• Your instructions:
Please transcribe the line with "geographically dependent, and" and the lines after it through the end of the listing below, keeping both ends and nothing more.

• Supplied records:
-- -- --

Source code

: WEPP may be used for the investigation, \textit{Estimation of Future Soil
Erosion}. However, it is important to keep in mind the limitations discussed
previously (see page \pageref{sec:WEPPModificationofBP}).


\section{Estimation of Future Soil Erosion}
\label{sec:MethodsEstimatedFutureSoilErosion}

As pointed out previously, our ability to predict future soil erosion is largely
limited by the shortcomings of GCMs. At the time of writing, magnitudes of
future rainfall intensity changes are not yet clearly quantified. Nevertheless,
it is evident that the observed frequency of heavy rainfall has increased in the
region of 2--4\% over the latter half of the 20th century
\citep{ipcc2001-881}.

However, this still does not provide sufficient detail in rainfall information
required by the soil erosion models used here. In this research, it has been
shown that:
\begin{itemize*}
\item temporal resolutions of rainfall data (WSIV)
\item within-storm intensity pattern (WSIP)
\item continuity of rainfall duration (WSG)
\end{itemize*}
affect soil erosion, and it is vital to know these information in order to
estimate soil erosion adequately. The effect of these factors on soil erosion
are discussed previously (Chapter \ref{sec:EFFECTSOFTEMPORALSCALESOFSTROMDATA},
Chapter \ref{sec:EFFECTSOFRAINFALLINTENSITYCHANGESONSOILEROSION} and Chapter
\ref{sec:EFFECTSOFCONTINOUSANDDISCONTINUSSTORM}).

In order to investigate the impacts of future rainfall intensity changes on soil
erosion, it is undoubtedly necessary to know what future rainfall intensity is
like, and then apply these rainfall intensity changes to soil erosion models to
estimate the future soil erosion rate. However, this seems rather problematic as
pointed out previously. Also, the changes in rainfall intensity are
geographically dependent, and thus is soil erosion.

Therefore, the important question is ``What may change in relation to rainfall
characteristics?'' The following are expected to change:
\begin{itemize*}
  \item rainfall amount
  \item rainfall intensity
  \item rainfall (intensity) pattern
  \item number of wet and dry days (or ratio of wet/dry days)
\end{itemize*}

-- -- --

• Finished task:
geographically dependent, and thus is soil erosion.

Therefore, the important question is ``What may change in relation to rainfall
characteristics?'' The following are expected to change:
\begin{itemize*}
  \item rainfall amount
  \item rainfall intensity
  \item rainfall (intensity) pattern
  \item number of wet and dry days (or ratio of wet/dry days)
\end{itemize*}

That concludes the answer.